A dear friend a generation younger whose mother and I had been friends and co-conspirators for civil and women’s rights in West Texas during those yeasty years when we were smashing open doors and changing laws with regularity, said how much he wished she were alive to see the play. He stopped himself and said teary eyed, “But she is here in me and I have to carry it on.” Then I wept too.

Exactly. And that’s why knowing our history is so important. And it continues to the next generations. Maggie Castrey brought her 13-year-old granddaughter Emma from Missouri for just this reason. Cara Czarnecki and her daughter flew in from Arizona and they were just one of many mother-daughter and whole family groups there from all over the country.

A number of generous donors had purchased tickets so we could bring young women who couldn’t have otherwise attended. One of those recipients wrote afterward, “It was a really wonderful show and experience — a history and practice lesson in organizing, performed beautifully and convincingly. A great line that really resonated — one of the last of the play — was, ‘Don’t look up, look out at each other and find shared power.’ And Gloria Steinem herself came out to lead an audience conversation after the play! She fielded some great questions, some from the full troop of Girl Scouts in the audience. Take The Lead seems like a fantastic organization — I’m so glad to now know more about them.”

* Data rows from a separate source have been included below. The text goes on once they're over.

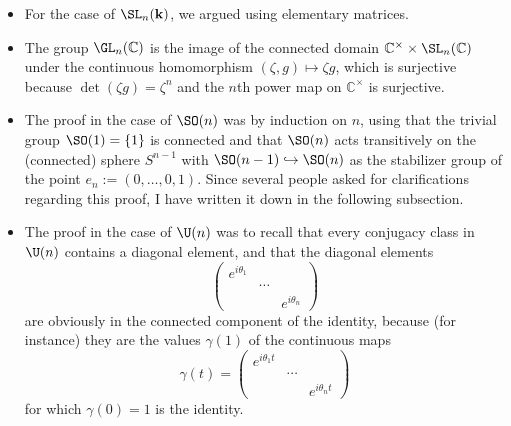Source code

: \documentclass[reqno]{amsart} 
\begin{document}
\begin{itemize}
\item For the case of $\SL_n(\mathbf{k})$,
  we argued using elementary matrices.
\item The group $\GL_n(\mathbb{C})$ is the image of the
  connected domain  $\mathbb{C}^\times \times \SL_n(\mathbb{C})$
  under the continuous homomorphism
  $(\zeta,g) \mapsto \zeta g$, which is
  surjective because $\det(\zeta g) = \zeta^n$ and the $n$th power map on $\mathbb{C}^\times$
  is surjective.
\item The proof in the case of $\SO(n)$ was by induction on $n$,
  using that the trivial group $\SO(1) = \{1\}$ is connected and
  that $\SO(n)$ acts transitively on the (connected) sphere $S^{n-1}$ with
  $\SO(n-1) \hookrightarrow \SO(n)$ as the stabilizer group of
  the point $e_n := (0,\dotsc,0,1)$.  Since several people
  asked for clarifications regarding this proof, I have written it down in the following subsection.
\item The proof in the case of
  $\U(n)$ was to recall that every conjugacy class in $\U(n)$
  contains
  a diagonal element,
  and that the diagonal elements
  \begin{equation*}
  \begin{pmatrix}
    e^{i \theta_1} &  &  \\
     & \dotsb  &  \\
     &  & e^{i \theta_n}
  \end{pmatrix}
  \end{equation*}
  are obviously in the connected component of the identity,
  because (for instance)
  they are the values $\gamma(1)$
  of the continuous maps
  \begin{equation*}
  \gamma(t) = 
  \begin{pmatrix}
    e^{i \theta_1 t} &  &  \\
     & \dotsb  &  \\
     &  & e^{i \theta_n t}
  \end{pmatrix}
  \end{equation*}
  for which $\gamma(0) = 1$ is the identity.
\end{itemize}
\end{document}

I am thrilled that so many people now do know more about Take The Lead, and are expressing their desire to get involved with our mission of preparing and propelling women to parity in leadership across every sector by 2025 after seeing “Gloria, a Life.”

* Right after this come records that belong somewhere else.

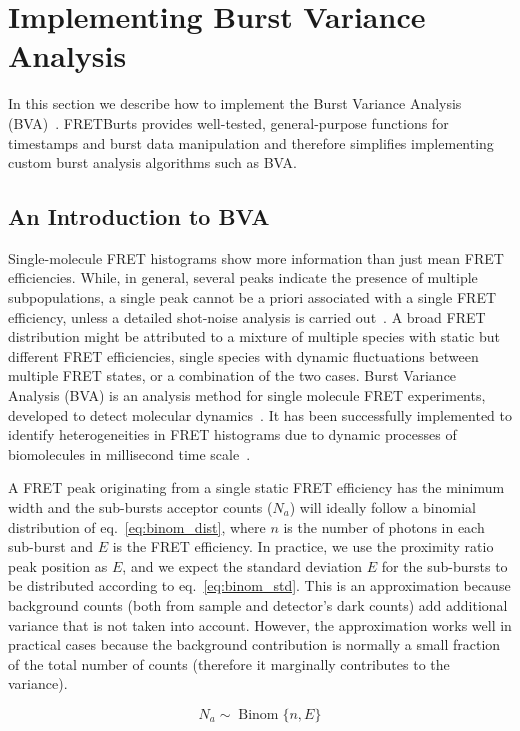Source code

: \section{Implementing Burst Variance Analysis}
\label{sec:bva}
In this section we describe how to implement the Burst Variance Analysis (BVA)~\cite{Torella_2011}.
FRETBurts provides well-tested, general-purpose functions for timestamps and burst data 
manipulation and therefore simplifies implementing custom burst analysis algorithms such as BVA.

\subsection{An Introduction to BVA}
Single-molecule FRET histograms show more information than just mean FRET efficiencies. 
While, in general, several peaks indicate the presence of multiple subpopulations, 
a single peak cannot be a priori associated with a single FRET efficiency,
unless a detailed shot-noise analysis is carried out~\cite{Nir_2006,Antonik2006}.
A broad FRET distribution might be attributed to a mixture of multiple species with static but different FRET efficiencies, single species with dynamic fluctuations between multiple FRET states, or a combination of the two cases. Burst Variance Analysis (BVA) is an analysis method for single molecule FRET experiments, developed to detect molecular dynamics~\cite{Torella_2011}. It has been successfully implemented to identify heterogeneities in FRET histograms due to dynamic processes of biomolecules in millisecond time scale~\cite{Torella_2011, Robb_2013}.

A FRET peak originating from a single static FRET efficiency has the minimum width and 
the sub-bursts acceptor counts ($N_a$) will ideally follow a binomial distribution of 
eq.~\ref{eq:binom_dist}, where $n$ is the number of photons in each sub-burst and 
$E$ is the FRET efficiency. In practice, we use the proximity ratio peak position as $E$,
and we expect the standard deviation $E$ for the sub-bursts to be distributed according to 
eq.~\ref{eq:binom_std}. This is an approximation because background counts (both from
sample and detector's dark counts) add additional variance that is not taken into account.
However, the approximation works well in practical cases because the background contribution
is normally a small fraction of the total number of counts (therefore it marginally contributes to the variance).

\begin{equation}
\label{eq:binom_dist}
N_a \sim \operatorname{Binom} \{n, E\}
\end{equation}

That is the necessary 21st century wave of the women’s movement — to gain equal power (defined as the Power TO, not over), equal position, equal pay. Without that, we won’t end sexual abuse or the economic disparities that keep many women and children in poverty. With it, we will have a healthier, more prosperous world.

What it takes to make and sustain change

“Injustice is very profitable,” observes Heather Lagerman in a tweet, quoting Steinem.

“The hardest part is realizing we are complicit in our own humiliation.” This is so true it hurts.

Gender-based injustices have been so deeply embedded in the culture that it took visionary boundary breakers like Steinem to see them. But it was also important that they were in proximity to the most influential media, and better yet were part of that influential media, albeit that they suffered the same kinds of discrimination as the rest of us who were awakening simultaneously out in the hinterlands. Often, as in my case, we were largely without others in our circles who shared the emerging vision of a more just and equal world.

We’ve come so far. Yet progress can seem slow. And it is never linear.

Each generation must speak in its own tongue and fight the injustices that affect it. Knowing the history is the first step to creating the future of our choice.

The work goes on, and as my friend observed, it’s up to each of us to carry it forward.